* [TASK DETAILS] Every line of the records below that has the word "href" should be copied.

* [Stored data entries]
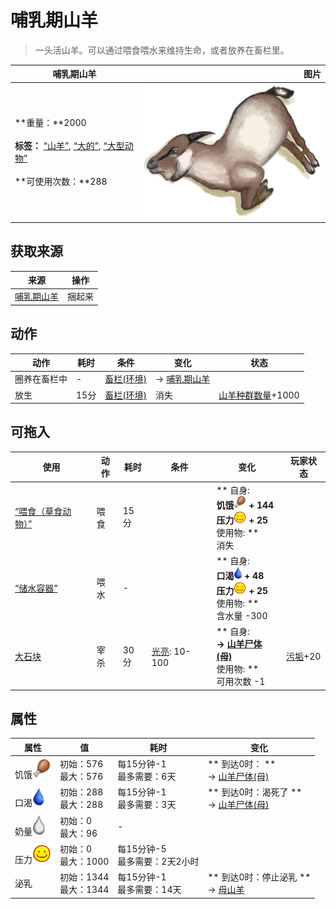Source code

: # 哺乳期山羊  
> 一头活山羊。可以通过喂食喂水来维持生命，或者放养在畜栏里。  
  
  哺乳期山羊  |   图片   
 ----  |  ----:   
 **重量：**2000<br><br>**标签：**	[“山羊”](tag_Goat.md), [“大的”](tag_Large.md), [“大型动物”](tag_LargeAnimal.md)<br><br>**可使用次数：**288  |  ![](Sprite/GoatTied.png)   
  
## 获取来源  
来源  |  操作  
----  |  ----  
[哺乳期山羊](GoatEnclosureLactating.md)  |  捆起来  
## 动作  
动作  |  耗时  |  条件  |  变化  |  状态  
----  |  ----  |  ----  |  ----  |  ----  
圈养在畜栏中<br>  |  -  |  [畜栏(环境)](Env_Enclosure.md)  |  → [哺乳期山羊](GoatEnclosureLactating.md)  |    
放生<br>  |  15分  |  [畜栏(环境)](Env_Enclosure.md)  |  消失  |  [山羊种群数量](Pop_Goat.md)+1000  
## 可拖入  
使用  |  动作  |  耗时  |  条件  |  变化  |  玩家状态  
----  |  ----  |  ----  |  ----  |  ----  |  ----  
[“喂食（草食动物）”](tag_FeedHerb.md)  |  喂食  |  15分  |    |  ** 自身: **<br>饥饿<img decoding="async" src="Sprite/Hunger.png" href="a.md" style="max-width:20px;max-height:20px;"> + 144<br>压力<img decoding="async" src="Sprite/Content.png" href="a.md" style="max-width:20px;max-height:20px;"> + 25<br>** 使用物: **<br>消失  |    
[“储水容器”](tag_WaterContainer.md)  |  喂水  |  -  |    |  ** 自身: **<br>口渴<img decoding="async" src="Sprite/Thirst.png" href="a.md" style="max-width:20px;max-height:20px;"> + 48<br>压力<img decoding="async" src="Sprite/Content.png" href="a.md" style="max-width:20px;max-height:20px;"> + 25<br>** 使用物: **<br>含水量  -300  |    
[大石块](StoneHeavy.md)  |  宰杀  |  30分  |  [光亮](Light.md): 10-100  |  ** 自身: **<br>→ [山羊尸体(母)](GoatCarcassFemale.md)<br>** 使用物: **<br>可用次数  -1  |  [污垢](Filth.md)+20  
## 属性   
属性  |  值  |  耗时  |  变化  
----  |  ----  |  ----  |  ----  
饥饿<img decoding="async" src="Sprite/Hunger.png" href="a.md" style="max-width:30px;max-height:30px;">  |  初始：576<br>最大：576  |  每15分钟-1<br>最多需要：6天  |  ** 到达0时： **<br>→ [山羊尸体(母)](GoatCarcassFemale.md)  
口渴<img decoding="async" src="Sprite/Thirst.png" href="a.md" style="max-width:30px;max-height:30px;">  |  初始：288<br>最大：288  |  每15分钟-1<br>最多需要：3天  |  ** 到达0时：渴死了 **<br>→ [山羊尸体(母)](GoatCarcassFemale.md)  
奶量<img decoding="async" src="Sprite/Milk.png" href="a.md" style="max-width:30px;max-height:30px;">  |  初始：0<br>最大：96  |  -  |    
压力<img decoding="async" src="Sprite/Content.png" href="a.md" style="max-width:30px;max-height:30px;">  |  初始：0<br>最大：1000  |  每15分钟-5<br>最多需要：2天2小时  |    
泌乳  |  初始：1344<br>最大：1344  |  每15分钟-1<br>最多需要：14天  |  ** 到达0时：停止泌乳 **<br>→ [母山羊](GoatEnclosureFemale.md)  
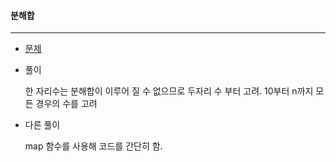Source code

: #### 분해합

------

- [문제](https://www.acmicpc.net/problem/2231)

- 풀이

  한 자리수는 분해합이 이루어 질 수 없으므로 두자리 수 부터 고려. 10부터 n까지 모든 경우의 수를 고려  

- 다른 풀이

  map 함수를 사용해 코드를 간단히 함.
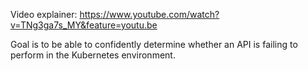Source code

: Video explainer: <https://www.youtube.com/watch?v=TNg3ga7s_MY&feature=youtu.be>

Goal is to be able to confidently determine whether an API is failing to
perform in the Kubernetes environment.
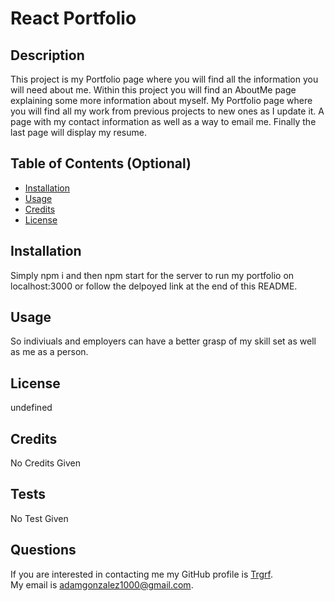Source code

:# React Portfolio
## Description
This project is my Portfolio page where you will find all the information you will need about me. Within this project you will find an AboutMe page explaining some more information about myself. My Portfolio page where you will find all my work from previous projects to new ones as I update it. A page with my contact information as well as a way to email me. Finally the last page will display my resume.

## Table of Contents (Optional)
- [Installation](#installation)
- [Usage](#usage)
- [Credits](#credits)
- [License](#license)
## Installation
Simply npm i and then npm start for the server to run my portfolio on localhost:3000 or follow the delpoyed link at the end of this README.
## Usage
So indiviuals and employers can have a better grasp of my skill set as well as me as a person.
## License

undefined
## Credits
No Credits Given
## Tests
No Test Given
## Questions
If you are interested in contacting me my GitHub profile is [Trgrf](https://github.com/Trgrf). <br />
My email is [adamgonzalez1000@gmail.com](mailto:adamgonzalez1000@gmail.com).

* [RESULT OF THIS TASK]
[“喂食（草食动物）”](tag_FeedHerb.md)  |  喂食  |  15分  |    |  ** 自身: **<br>饥饿<img decoding="async" src="Sprite/Hunger.png" href="a.md" style="max-width:20px;max-height:20px;"> + 144<br>压力<img decoding="async" src="Sprite/Content.png" href="a.md" style="max-width:20px;max-height:20px;"> + 25<br>** 使用物: **<br>消失  |    
[“储水容器”](tag_WaterContainer.md)  |  喂水  |  -  |    |  ** 自身: **<br>口渴<img decoding="async" src="Sprite/Thirst.png" href="a.md" style="max-width:20px;max-height:20px;"> + 48<br>压力<img decoding="async" src="Sprite/Content.png" href="a.md" style="max-width:20px;max-height:20px;"> + 25<br>** 使用物: **<br>含水量  -300  |    
饥饿<img decoding="async" src="Sprite/Hunger.png" href="a.md" style="max-width:30px;max-height:30px;">  |  初始：576<br>最大：576  |  每15分钟-1<br>最多需要：6天  |  ** 到达0时： **<br>→ [山羊尸体(母)](GoatCarcassFemale.md)  
口渴<img decoding="async" src="Sprite/Thirst.png" href="a.md" style="max-width:30px;max-height:30px;">  |  初始：288<br>最大：288  |  每15分钟-1<br>最多需要：3天  |  ** 到达0时：渴死了 **<br>→ [山羊尸体(母)](GoatCarcassFemale.md)  
奶量<img decoding="async" src="Sprite/Milk.png" href="a.md" style="max-width:30px;max-height:30px;">  |  初始：0<br>最大：96  |  -  |    
压力<img decoding="async" src="Sprite/Content.png" href="a.md" style="max-width:30px;max-height:30px;">  |  初始：0<br>最大：1000  |  每15分钟-5<br>最多需要：2天2小时  |    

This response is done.